WHAT YOU HAVE TO DO
Set down, please, without alteration, the lines of the entries below from the first through the one containing "With this freedom".

[Items from a dataset]
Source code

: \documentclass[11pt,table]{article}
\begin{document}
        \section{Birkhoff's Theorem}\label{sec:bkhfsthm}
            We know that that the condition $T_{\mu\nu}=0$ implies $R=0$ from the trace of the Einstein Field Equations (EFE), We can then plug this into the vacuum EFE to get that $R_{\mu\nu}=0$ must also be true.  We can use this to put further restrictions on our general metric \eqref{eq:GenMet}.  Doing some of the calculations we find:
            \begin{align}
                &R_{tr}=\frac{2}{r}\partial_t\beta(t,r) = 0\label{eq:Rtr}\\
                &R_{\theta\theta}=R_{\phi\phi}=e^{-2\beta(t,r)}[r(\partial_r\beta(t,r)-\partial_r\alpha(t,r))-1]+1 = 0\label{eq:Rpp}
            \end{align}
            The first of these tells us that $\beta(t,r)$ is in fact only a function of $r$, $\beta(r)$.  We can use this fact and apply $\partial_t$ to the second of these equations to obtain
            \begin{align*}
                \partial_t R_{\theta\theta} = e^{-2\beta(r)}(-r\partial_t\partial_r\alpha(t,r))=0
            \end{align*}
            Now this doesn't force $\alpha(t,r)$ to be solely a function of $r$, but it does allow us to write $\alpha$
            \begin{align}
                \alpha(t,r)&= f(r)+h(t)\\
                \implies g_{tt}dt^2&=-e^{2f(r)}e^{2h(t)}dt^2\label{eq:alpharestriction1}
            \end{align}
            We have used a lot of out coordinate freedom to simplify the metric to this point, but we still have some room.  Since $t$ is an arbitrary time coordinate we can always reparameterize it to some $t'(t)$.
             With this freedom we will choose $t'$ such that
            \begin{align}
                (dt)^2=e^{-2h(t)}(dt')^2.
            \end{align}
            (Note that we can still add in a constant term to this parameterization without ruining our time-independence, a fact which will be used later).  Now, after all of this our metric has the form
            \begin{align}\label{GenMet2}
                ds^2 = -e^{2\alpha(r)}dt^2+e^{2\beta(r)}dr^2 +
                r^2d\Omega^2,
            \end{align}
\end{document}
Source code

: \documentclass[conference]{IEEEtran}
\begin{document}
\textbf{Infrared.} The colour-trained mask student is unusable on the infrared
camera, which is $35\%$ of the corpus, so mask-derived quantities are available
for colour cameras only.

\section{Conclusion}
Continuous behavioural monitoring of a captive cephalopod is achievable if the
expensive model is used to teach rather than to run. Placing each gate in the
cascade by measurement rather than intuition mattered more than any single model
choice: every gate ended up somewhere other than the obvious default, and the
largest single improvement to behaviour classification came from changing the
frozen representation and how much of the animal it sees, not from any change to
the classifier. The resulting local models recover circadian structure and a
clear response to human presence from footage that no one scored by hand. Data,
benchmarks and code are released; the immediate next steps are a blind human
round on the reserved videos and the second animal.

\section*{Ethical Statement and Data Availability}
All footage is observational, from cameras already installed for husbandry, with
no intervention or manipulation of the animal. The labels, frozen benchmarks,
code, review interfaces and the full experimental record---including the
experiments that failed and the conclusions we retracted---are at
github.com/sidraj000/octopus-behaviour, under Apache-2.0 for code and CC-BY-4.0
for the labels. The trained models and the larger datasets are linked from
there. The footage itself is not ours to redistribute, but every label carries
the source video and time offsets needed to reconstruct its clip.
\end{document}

OUTPUT FOR THIS TASK
Source code

: \documentclass[11pt,table]{article}
\begin{document}
        \section{Birkhoff's Theorem}\label{sec:bkhfsthm}
            We know that that the condition $T_{\mu\nu}=0$ implies $R=0$ from the trace of the Einstein Field Equations (EFE), We can then plug this into the vacuum EFE to get that $R_{\mu\nu}=0$ must also be true.  We can use this to put further restrictions on our general metric \eqref{eq:GenMet}.  Doing some of the calculations we find:
            \begin{align}
                &R_{tr}=\frac{2}{r}\partial_t\beta(t,r) = 0\label{eq:Rtr}\\
                &R_{\theta\theta}=R_{\phi\phi}=e^{-2\beta(t,r)}[r(\partial_r\beta(t,r)-\partial_r\alpha(t,r))-1]+1 = 0\label{eq:Rpp}
            \end{align}
            The first of these tells us that $\beta(t,r)$ is in fact only a function of $r$, $\beta(r)$.  We can use this fact and apply $\partial_t$ to the second of these equations to obtain
            \begin{align*}
                \partial_t R_{\theta\theta} = e^{-2\beta(r)}(-r\partial_t\partial_r\alpha(t,r))=0
            \end{align*}
            Now this doesn't force $\alpha(t,r)$ to be solely a function of $r$, but it does allow us to write $\alpha$
            \begin{align}
                \alpha(t,r)&= f(r)+h(t)\\
                \implies g_{tt}dt^2&=-e^{2f(r)}e^{2h(t)}dt^2\label{eq:alpharestriction1}
            \end{align}
            We have used a lot of out coordinate freedom to simplify the metric to this point, but we still have some room.  Since $t$ is an arbitrary time coordinate we can always reparameterize it to some $t'(t)$.
             With this freedom we will choose $t'$ such that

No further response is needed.